Hi, everyone. Welcome to the SchoolCEO Podcast. I’m your host, Eileen Beard. We’re talking a lot about stories right now because school comms across the country have one big strength—they have so many amazing stories to tell. Probably even too many if you consider that nearly 50% of school comms departments are on teams of one. There’s no way one person or team can capture them all. 

But how do you know which stories to hone in on? What makes a good story? SchoolCEO Magazine Editor Melissa Hite, herself an excellent storyteller, wrote a storytelling guide for SchoolCEO online. And it doesn’t require a complicated story structure, a hero and a villain or a specific arc. It really just comes down to 3 key elements: Emotion, authenticity and transformation. 

So often, when districts share what’s going on in their schools, they focus on the facts: the success of an event, the details of a new initiative, or the results of a board meeting. But they miss the emotion: the driving force that turns fact into story.

But emotion? That one’s actually pretty simple to capture, especially on film: A parent tearing up with pride, a student jumping up and down excitedly, a teacher beaming at her students. Those images speak a thousand words. 

To be authentic, don’t make up a story to manipulate your audience. Showcase the real experiences of your students or staff. Let them inside your hallways and classrooms. Give your followers a sense of what it was really like to be there in the moment a great story was unfolding. 

Finally, as a school district, you’ll want to highlight two main types of transformation in your stories: changes you make to your schools in order to improve outcomes for kids, like a new program or a building reno, and changes your schools are making in the lives of your students.

You might think this is too much to capture in a quick social media post, but it’s really not. Take a real example of a post made by Chicago Public Schools: it’s a single photo of a beaming student wearing a bow tie. The caption? “Chicago Public Schools senior Christian Bradford was making low B’s and C’s at the beginning of his high school’s IB programme. Now, thanks to his 4.6 GPA, he’s been accepted into DePauw University. He’ll be the first in his family to attend college.” That’s 44 words. It has emotion—you can see it on Christian’s face—it’s authentic—he’s a real student and he struggled to get good grades at the start of high school—and it has transformation—Now, he has a 4.6 GPA and he’ll be the first in his family to attend college. 
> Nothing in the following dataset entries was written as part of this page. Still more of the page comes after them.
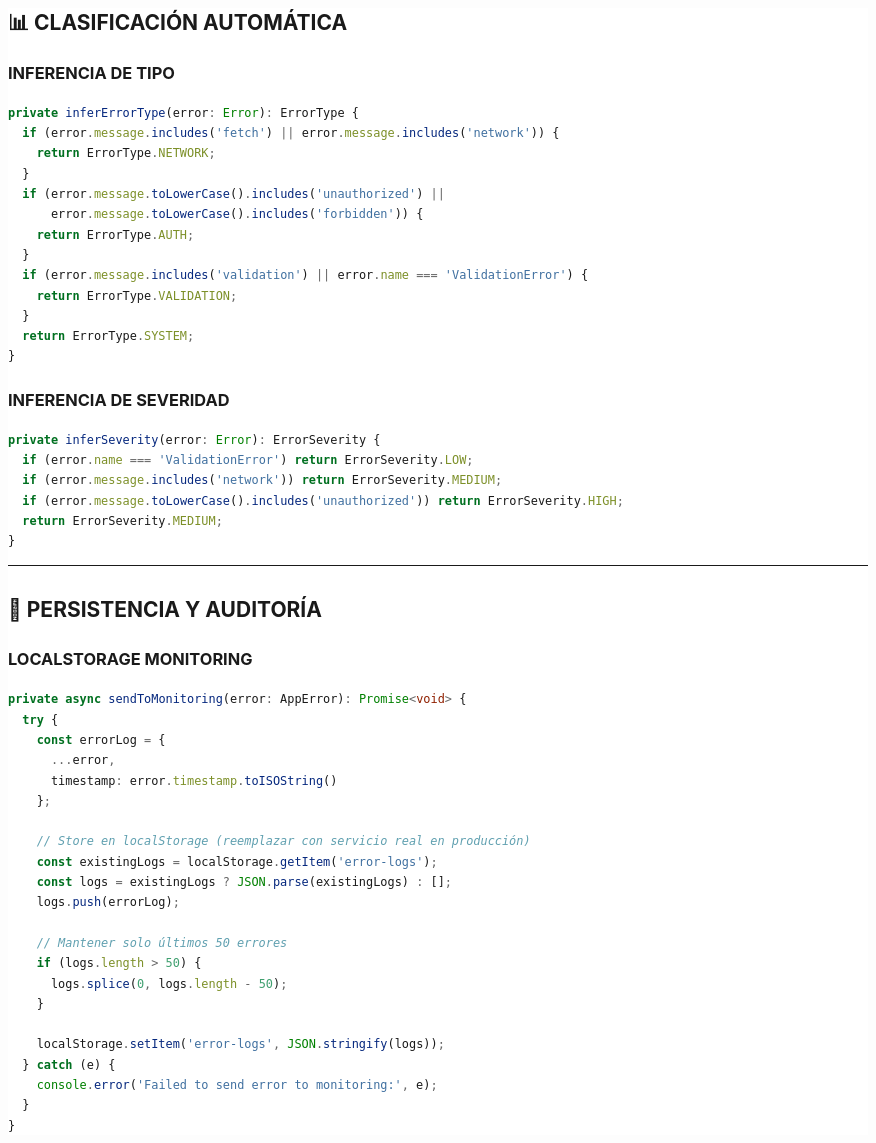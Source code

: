 
## 📊 **CLASIFICACIÓN AUTOMÁTICA**

### **INFERENCIA DE TIPO**
```typescript
private inferErrorType(error: Error): ErrorType {
  if (error.message.includes('fetch') || error.message.includes('network')) {
    return ErrorType.NETWORK;
  }
  if (error.message.toLowerCase().includes('unauthorized') ||
      error.message.toLowerCase().includes('forbidden')) {
    return ErrorType.AUTH;
  }
  if (error.message.includes('validation') || error.name === 'ValidationError') {
    return ErrorType.VALIDATION;
  }
  return ErrorType.SYSTEM;
}
```

### **INFERENCIA DE SEVERIDAD**
```typescript
private inferSeverity(error: Error): ErrorSeverity {
  if (error.name === 'ValidationError') return ErrorSeverity.LOW;
  if (error.message.includes('network')) return ErrorSeverity.MEDIUM;
  if (error.message.toLowerCase().includes('unauthorized')) return ErrorSeverity.HIGH;
  return ErrorSeverity.MEDIUM;
}
```

---

## 💾 **PERSISTENCIA Y AUDITORÍA**

### **LOCALSTORAGE MONITORING**
```typescript
private async sendToMonitoring(error: AppError): Promise<void> {
  try {
    const errorLog = {
      ...error,
      timestamp: error.timestamp.toISOString()
    };

    // Store en localStorage (reemplazar con servicio real en producción)
    const existingLogs = localStorage.getItem('error-logs');
    const logs = existingLogs ? JSON.parse(existingLogs) : [];
    logs.push(errorLog);

    // Mantener solo últimos 50 errores
    if (logs.length > 50) {
      logs.splice(0, logs.length - 50);
    }

    localStorage.setItem('error-logs', JSON.stringify(logs));
  } catch (e) {
    console.error('Failed to send error to monitoring:', e);
  }
}
```
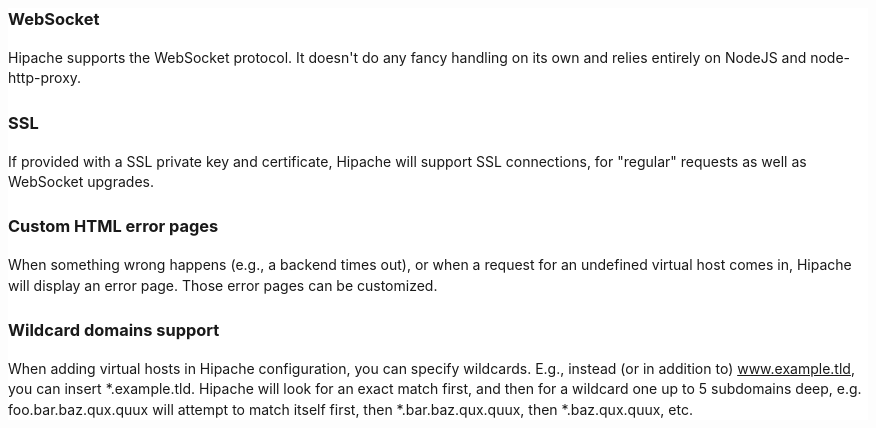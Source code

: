 ### WebSocket

Hipache supports the WebSocket protocol. It doesn't do any fancy handling
on its own and relies entirely on NodeJS and node-http-proxy.

### SSL

If provided with a SSL private key and certificate, Hipache will support SSL
connections, for "regular" requests as well as WebSocket upgrades.

### Custom HTML error pages

When something wrong happens (e.g., a backend times out), or when a request
for an undefined virtual host comes in, Hipache will display an error page.
Those error pages can be customized.

### Wildcard domains support

When adding virtual hosts in Hipache configuration, you can specify wildcards.
E.g., instead (or in addition to) www.example.tld, you can insert
*.example.tld. Hipache will look for an exact match first, and then for a
wildcard one up to 5 subdomains deep, e.g. foo.bar.baz.qux.quux will attempt to
match itself first, then *.bar.baz.qux.quux, then *.baz.qux.quux, etc.
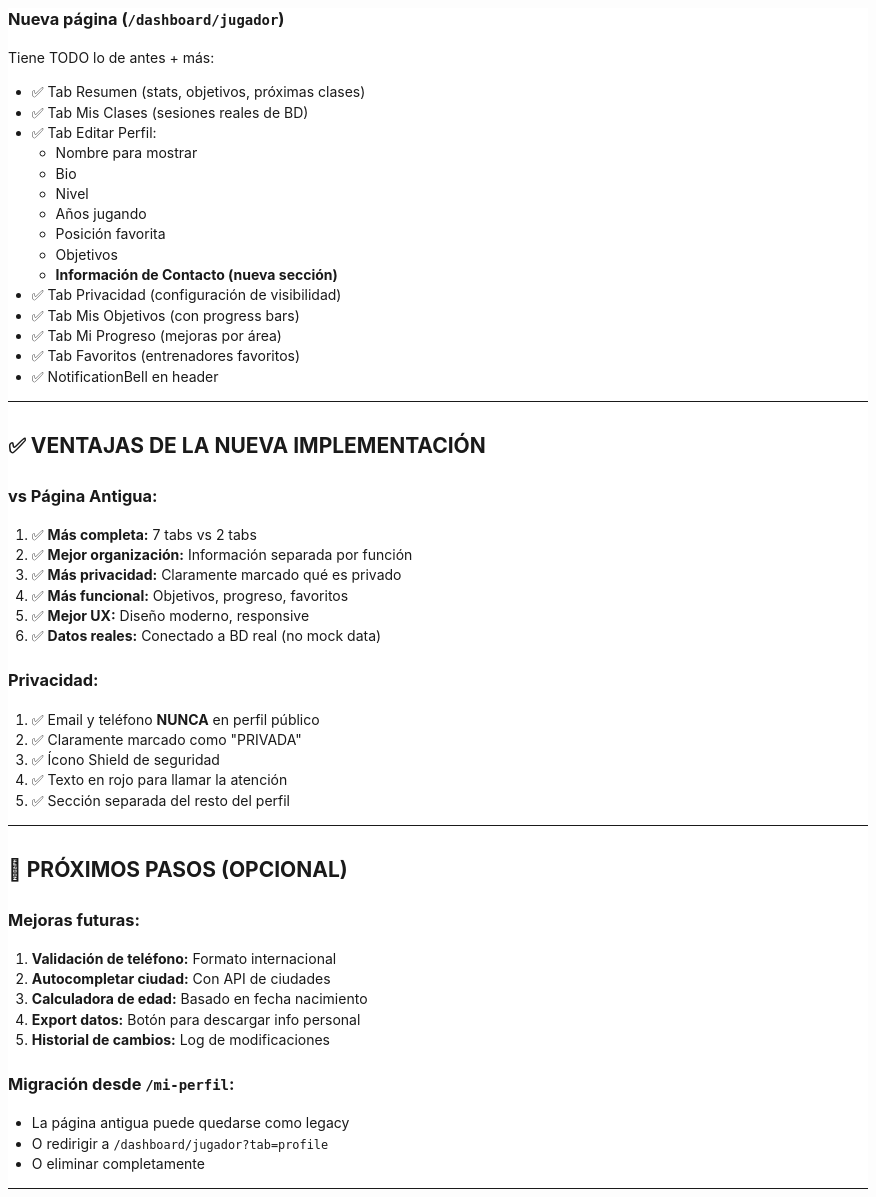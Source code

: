### **Nueva página** (`/dashboard/jugador`)
Tiene TODO lo de antes + más:
- ✅ Tab Resumen (stats, objetivos, próximas clases)
- ✅ Tab Mis Clases (sesiones reales de BD)
- ✅ Tab Editar Perfil:
  - Nombre para mostrar
  - Bio
  - Nivel
  - Años jugando
  - Posición favorita
  - Objetivos
  - **Información de Contacto (nueva sección)**
- ✅ Tab Privacidad (configuración de visibilidad)
- ✅ Tab Mis Objetivos (con progress bars)
- ✅ Tab Mi Progreso (mejoras por área)
- ✅ Tab Favoritos (entrenadores favoritos)
- ✅ NotificationBell en header

---

## ✅ VENTAJAS DE LA NUEVA IMPLEMENTACIÓN

### **vs Página Antigua:**
1. ✅ **Más completa:** 7 tabs vs 2 tabs
2. ✅ **Mejor organización:** Información separada por función
3. ✅ **Más privacidad:** Claramente marcado qué es privado
4. ✅ **Más funcional:** Objetivos, progreso, favoritos
5. ✅ **Mejor UX:** Diseño moderno, responsive
6. ✅ **Datos reales:** Conectado a BD real (no mock data)

### **Privacidad:**
1. ✅ Email y teléfono **NUNCA** en perfil público
2. ✅ Claramente marcado como "PRIVADA"
3. ✅ Ícono Shield de seguridad
4. ✅ Texto en rojo para llamar la atención
5. ✅ Sección separada del resto del perfil

---

## 🎯 PRÓXIMOS PASOS (OPCIONAL)

### **Mejoras futuras:**
1. **Validación de teléfono:** Formato internacional
2. **Autocompletar ciudad:** Con API de ciudades
3. **Calculadora de edad:** Basado en fecha nacimiento
4. **Export datos:** Botón para descargar info personal
5. **Historial de cambios:** Log de modificaciones

### **Migración desde `/mi-perfil`:**
- La página antigua puede quedarse como legacy
- O redirigir a `/dashboard/jugador?tab=profile`
- O eliminar completamente

---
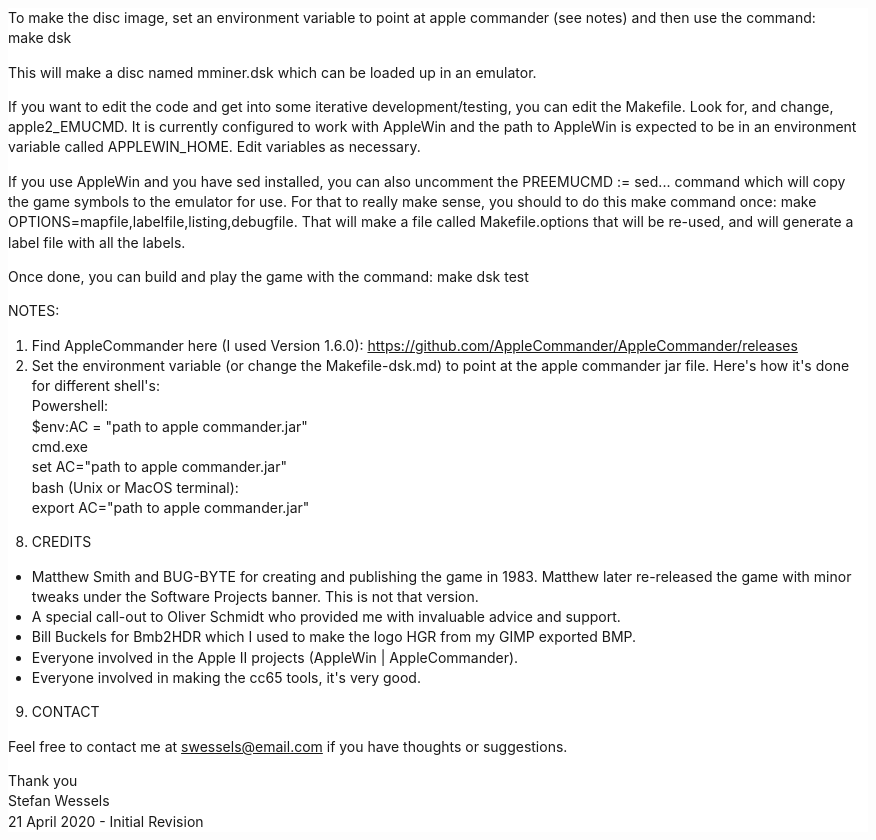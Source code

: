 To make the disc image, set an environment variable to point at apple commander
(see notes) and then use the command:  
make dsk

This will make a disc named mminer.dsk which can be loaded up in an emulator.

If you want to edit the code and get into some iterative development/testing,
you can edit the Makefile.  Look for, and change, apple2_EMUCMD.  It is
currently configured to work with AppleWin and the path to AppleWin is expected
to be in an environment variable called APPLEWIN_HOME.  Edit variables as
necessary.

If you use AppleWin and you have sed installed, you can also uncomment the
PREEMUCMD := sed... command which will copy the game symbols to the emulator for
use.  For that to really make sense, you should to do this make command once: 
make OPTIONS=mapfile,labelfile,listing,debugfile.  That will make a file called
Makefile.options that will be re-used, and will generate a label file with all 
the labels.

Once done, you can build and play the game with the command: make dsk test

NOTES:
1) Find AppleCommander here (I used Version 1.6.0):
https://github.com/AppleCommander/AppleCommander/releases  
2) Set the environment variable (or change the Makefile-dsk.md) to point at the
apple commander jar file.  Here's how it's done for different shell's:  
 Powershell:  
   $env:AC = "path to apple commander.jar"  
 cmd.exe   
   set AC="path to apple commander.jar"  
 bash (Unix or MacOS terminal):  
   export AC="path to apple commander.jar"  

8. CREDITS

* Matthew Smith and BUG-BYTE for creating and publishing the game in
  1983.  Matthew later re-released the game with minor tweaks under the 
  Software Projects banner.  This is not that version.
* A special call-out to Oliver Schmidt who provided me with invaluable
  advice and support.
* Bill Buckels for Bmb2HDR which I used to make the logo HGR from my
  GIMP exported BMP.
* Everyone involved in the Apple II projects (AppleWin | AppleCommander).
* Everyone involved in making the cc65 tools, it's very good.

9. CONTACT

Feel free to contact me at swessels@email.com if you have thoughts or
suggestions.

Thank you  
Stefan Wessels  
21 April 2020 - Initial Revision  
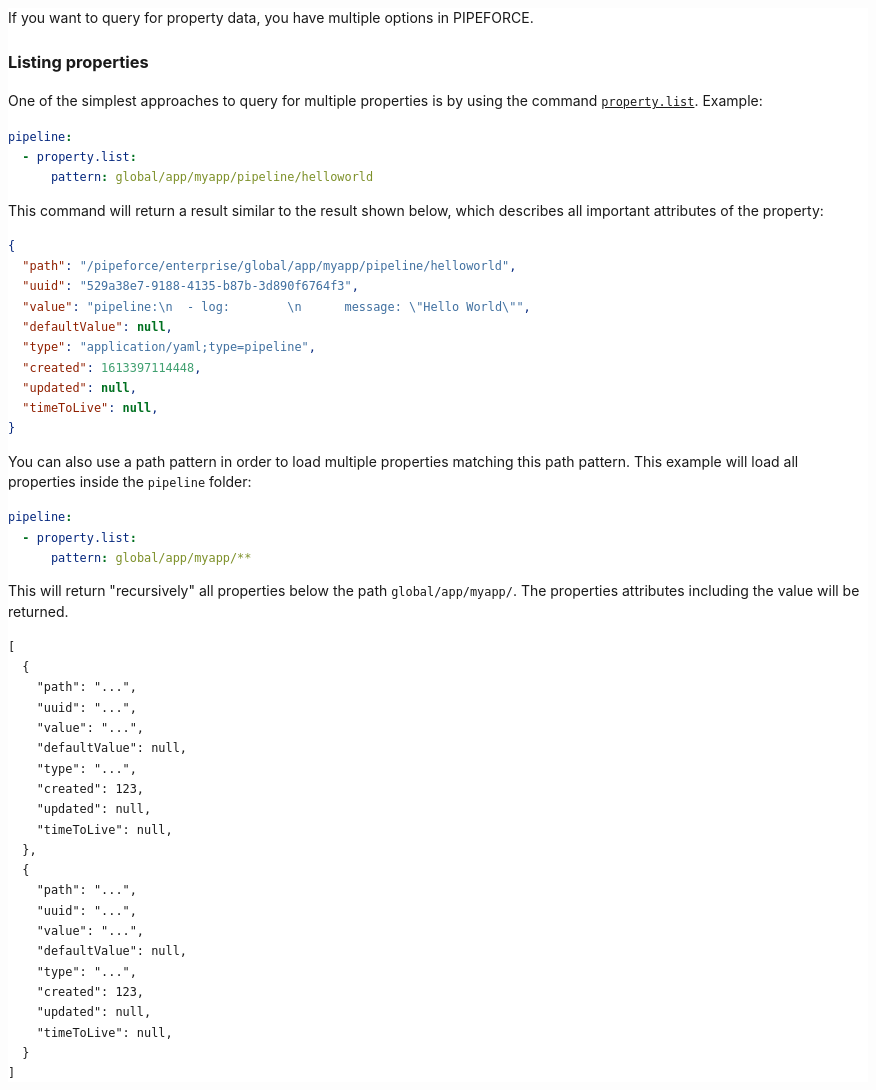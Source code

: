 If you want to query for property data, you have multiple options in PIPEFORCE.
### Listing properties

One of the simplest approaches to query for multiple properties is by using the command  [`property.list`](../api/commands#propertylist-v1). Example:

```yaml
pipeline:
  - property.list:
      pattern: global/app/myapp/pipeline/helloworld
```

This command will return a result similar to the result shown below, which describes all important attributes of the property:

```json
{
  "path": "/pipeforce/enterprise/global/app/myapp/pipeline/helloworld",
  "uuid": "529a38e7-9188-4135-b87b-3d890f6764f3",
  "value": "pipeline:\n  - log:        \n      message: \"Hello World\"",
  "defaultValue": null,
  "type": "application/yaml;type=pipeline",
  "created": 1613397114448,
  "updated": null,
  "timeToLive": null,
}
```
You can also use a path pattern in order to load multiple properties matching this path pattern. This example will load all properties inside the `pipeline` folder:
```yaml
pipeline:
  - property.list:
      pattern: global/app/myapp/**
```
This will return "recursively" all properties below the path `global/app/myapp/`. The properties attributes including the value will be returned. 
```
[
  {
    "path": "...",
    "uuid": "...",
    "value": "...",
    "defaultValue": null,
    "type": "...",
    "created": 123,
    "updated": null,
    "timeToLive": null,
  },
  {
    "path": "...",
    "uuid": "...",
    "value": "...",
    "defaultValue": null,
    "type": "...",
    "created": 123,
    "updated": null,
    "timeToLive": null,
  }
]
```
But you could tell the same story in even fewer words, too. Picture a photo or video of Christian smiling in his graduation cap. Maybe his parents are even looking on? And the caption simply says, “Once struggling CPS student now the first in his family to attend college.” 13 words, one incredible story that shows the world the change one school district is making in the life of one of its students. 

By the way, if you know a school comms person who weaves an excellent story, please take the time to nominate them for the SchoolCEO Excellence in School Marketing Award! Finalists receive free admission to the SchoolCEO Conference this fall and individual write-ups in our magazine! I’ll include a link to the submission form and conference details in the show notes. 

Thanks for joining me.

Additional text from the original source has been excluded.